_EXERCISE_. Where the records below show a line containing "24 14:33 chap02/RC_InvTest.m", start copying; end with the line containing "24 14:36 chap02/RC_QRGivensHessenbergTest.m", and copy it too.

########################################

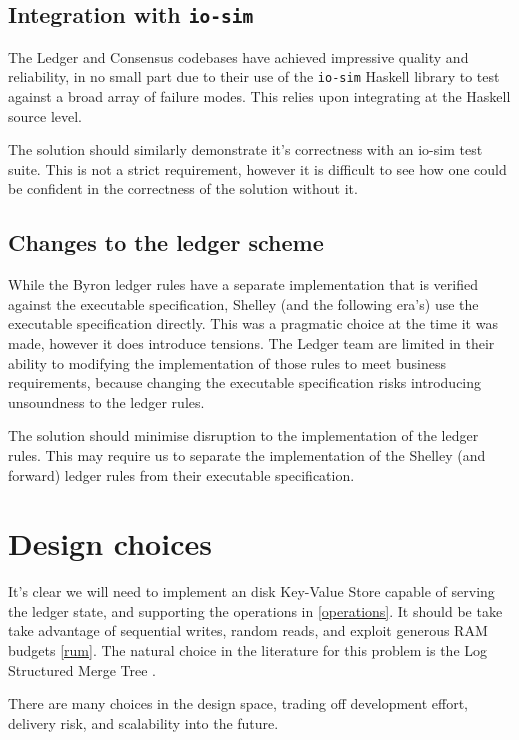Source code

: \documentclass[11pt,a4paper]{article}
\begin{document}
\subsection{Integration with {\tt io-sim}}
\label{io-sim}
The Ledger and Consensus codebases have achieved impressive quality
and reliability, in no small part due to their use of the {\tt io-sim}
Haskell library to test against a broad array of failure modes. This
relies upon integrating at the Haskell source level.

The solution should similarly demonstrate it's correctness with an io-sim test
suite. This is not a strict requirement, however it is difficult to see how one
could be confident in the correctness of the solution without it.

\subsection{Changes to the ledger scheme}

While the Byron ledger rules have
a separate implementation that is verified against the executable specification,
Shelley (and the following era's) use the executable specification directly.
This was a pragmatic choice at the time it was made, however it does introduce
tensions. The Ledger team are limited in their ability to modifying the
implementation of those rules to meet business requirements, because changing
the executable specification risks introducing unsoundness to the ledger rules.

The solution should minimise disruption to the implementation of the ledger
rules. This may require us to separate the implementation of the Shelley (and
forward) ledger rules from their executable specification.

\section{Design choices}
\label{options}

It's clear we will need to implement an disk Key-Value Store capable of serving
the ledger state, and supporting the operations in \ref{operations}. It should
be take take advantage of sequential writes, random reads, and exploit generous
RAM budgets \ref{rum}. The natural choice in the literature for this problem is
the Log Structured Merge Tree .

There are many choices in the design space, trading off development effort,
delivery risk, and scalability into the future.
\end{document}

########################################

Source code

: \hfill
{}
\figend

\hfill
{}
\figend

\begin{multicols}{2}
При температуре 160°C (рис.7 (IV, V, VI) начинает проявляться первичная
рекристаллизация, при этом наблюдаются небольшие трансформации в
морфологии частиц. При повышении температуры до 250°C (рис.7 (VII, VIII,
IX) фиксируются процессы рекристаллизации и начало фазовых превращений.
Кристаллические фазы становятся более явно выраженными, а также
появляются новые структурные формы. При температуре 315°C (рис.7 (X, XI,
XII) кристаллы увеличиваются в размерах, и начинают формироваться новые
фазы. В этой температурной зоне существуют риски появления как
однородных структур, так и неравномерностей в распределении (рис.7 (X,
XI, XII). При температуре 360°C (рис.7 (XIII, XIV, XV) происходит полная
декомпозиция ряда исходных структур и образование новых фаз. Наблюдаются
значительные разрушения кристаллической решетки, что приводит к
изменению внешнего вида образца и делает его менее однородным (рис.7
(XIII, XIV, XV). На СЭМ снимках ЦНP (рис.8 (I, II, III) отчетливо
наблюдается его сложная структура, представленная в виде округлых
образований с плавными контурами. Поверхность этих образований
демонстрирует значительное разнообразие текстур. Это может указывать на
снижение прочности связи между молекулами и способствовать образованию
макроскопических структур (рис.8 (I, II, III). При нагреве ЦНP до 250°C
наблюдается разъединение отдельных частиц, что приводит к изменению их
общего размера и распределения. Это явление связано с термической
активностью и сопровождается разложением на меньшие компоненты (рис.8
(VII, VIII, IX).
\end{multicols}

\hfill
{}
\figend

########################################

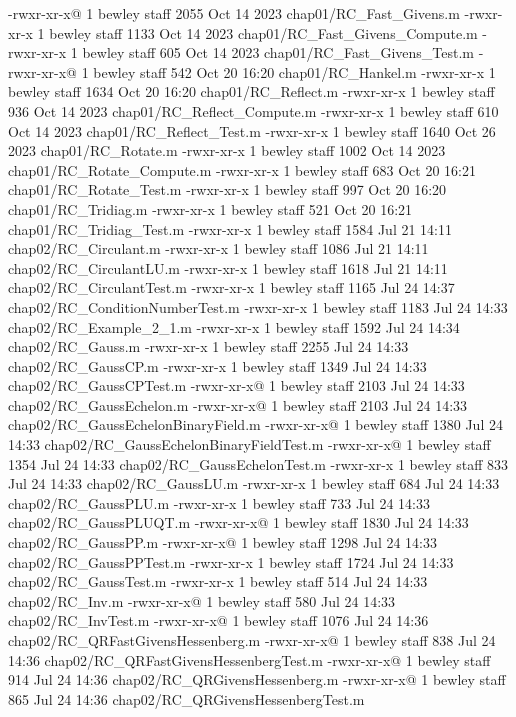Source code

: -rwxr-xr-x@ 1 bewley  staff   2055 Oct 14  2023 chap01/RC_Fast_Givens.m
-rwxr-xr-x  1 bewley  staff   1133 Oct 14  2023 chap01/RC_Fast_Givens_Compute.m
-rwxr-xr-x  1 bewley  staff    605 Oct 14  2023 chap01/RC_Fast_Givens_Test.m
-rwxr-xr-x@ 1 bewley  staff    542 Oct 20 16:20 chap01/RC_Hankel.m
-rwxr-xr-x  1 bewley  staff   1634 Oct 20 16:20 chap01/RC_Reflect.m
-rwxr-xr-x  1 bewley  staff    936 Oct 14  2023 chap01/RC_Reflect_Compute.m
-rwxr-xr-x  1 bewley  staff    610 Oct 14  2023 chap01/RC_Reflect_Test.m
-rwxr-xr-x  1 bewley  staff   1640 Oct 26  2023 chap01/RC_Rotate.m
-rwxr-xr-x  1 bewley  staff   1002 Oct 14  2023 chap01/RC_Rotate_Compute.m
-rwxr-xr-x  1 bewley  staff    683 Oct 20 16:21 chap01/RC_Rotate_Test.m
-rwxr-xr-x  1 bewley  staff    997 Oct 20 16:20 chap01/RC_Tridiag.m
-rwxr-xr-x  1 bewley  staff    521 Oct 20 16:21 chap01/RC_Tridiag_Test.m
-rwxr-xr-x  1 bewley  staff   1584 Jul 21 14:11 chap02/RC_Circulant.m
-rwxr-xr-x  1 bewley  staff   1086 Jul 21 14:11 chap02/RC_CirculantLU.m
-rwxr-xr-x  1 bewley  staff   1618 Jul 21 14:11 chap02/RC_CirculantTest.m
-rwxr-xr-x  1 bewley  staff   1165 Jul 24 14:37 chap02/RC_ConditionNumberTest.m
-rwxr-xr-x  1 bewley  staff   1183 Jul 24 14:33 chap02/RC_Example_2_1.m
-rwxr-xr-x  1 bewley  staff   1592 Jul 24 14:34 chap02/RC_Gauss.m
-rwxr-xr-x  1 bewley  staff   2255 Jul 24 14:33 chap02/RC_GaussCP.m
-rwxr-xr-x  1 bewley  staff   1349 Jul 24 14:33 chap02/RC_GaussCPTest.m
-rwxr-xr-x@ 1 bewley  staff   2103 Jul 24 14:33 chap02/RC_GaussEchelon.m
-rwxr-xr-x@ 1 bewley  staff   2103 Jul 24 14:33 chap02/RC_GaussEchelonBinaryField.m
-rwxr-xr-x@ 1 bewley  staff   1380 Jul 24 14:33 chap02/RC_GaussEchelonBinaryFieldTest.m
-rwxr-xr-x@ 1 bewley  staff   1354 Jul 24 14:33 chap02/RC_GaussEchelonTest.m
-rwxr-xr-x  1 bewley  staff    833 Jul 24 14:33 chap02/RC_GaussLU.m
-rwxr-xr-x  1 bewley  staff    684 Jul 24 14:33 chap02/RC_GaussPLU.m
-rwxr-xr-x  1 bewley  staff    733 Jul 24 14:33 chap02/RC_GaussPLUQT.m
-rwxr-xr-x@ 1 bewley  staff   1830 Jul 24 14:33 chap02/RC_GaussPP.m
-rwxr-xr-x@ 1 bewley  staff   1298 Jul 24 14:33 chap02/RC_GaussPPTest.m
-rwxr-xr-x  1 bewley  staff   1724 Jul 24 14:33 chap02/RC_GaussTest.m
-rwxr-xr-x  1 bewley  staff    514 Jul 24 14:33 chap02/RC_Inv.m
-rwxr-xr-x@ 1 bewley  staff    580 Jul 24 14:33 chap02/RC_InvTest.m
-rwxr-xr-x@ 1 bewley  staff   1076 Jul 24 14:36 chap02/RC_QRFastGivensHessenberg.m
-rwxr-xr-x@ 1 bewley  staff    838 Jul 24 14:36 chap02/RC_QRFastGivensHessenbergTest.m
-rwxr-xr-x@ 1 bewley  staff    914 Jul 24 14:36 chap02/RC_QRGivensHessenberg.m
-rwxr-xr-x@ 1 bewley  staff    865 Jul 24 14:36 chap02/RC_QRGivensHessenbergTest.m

########################################

_WORKED SOLUTION_.
-rwxr-xr-x@ 1 bewley  staff    580 Jul 24 14:33 chap02/RC_InvTest.m
-rwxr-xr-x@ 1 bewley  staff   1076 Jul 24 14:36 chap02/RC_QRFastGivensHessenberg.m
-rwxr-xr-x@ 1 bewley  staff    838 Jul 24 14:36 chap02/RC_QRFastGivensHessenbergTest.m
-rwxr-xr-x@ 1 bewley  staff    914 Jul 24 14:36 chap02/RC_QRGivensHessenberg.m
-rwxr-xr-x@ 1 bewley  staff    865 Jul 24 14:36 chap02/RC_QRGivensHessenbergTest.m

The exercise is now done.